**WHAT IS EXPECTED**
In the entries that follow, how many lines include the string "normalization"? The answer is the number only.

**Source texts of formatted documents**
---*---

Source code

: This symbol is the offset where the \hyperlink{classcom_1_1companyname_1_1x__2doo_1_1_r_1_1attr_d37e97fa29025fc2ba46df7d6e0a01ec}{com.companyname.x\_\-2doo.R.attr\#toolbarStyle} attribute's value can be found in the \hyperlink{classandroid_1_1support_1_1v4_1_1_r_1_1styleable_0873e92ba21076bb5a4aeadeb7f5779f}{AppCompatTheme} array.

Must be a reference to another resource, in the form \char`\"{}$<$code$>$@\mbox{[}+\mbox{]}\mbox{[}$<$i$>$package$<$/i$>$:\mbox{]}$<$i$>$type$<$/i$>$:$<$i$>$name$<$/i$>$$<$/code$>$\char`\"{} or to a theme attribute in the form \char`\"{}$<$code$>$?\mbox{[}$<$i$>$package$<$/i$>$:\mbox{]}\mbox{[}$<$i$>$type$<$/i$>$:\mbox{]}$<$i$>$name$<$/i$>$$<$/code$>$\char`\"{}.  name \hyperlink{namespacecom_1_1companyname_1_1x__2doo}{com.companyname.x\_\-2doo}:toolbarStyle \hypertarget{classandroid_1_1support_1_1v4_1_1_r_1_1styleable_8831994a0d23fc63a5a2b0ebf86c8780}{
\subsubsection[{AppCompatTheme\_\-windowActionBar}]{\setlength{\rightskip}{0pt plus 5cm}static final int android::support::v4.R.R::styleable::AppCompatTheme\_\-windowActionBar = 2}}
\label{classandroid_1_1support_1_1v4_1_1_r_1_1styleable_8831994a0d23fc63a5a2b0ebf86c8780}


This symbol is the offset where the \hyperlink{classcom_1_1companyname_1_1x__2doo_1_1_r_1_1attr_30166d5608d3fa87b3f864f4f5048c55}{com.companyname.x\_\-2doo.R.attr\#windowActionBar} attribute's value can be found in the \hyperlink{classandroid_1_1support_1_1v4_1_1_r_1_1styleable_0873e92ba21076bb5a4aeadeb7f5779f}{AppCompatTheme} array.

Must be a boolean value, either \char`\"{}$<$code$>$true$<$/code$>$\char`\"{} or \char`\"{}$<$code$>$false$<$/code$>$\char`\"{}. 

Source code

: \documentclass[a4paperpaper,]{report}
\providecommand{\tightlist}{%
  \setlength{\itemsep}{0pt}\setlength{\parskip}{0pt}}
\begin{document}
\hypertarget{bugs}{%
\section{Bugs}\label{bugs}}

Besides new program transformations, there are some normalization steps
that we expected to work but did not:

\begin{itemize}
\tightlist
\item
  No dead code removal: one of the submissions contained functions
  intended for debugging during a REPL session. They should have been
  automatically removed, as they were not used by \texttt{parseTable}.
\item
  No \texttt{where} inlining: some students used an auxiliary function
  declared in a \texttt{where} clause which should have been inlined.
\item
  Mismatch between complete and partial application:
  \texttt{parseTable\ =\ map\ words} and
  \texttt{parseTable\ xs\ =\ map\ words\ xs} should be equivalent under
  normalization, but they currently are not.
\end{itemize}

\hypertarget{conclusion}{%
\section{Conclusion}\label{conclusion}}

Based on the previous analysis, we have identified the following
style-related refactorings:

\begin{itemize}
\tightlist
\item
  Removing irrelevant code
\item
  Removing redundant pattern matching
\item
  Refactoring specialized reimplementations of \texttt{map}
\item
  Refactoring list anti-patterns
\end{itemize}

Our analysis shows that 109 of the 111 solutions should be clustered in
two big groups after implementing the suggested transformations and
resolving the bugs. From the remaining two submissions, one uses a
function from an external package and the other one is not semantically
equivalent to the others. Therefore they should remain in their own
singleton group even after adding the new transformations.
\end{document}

---*---

**TASK OUTPUT**
2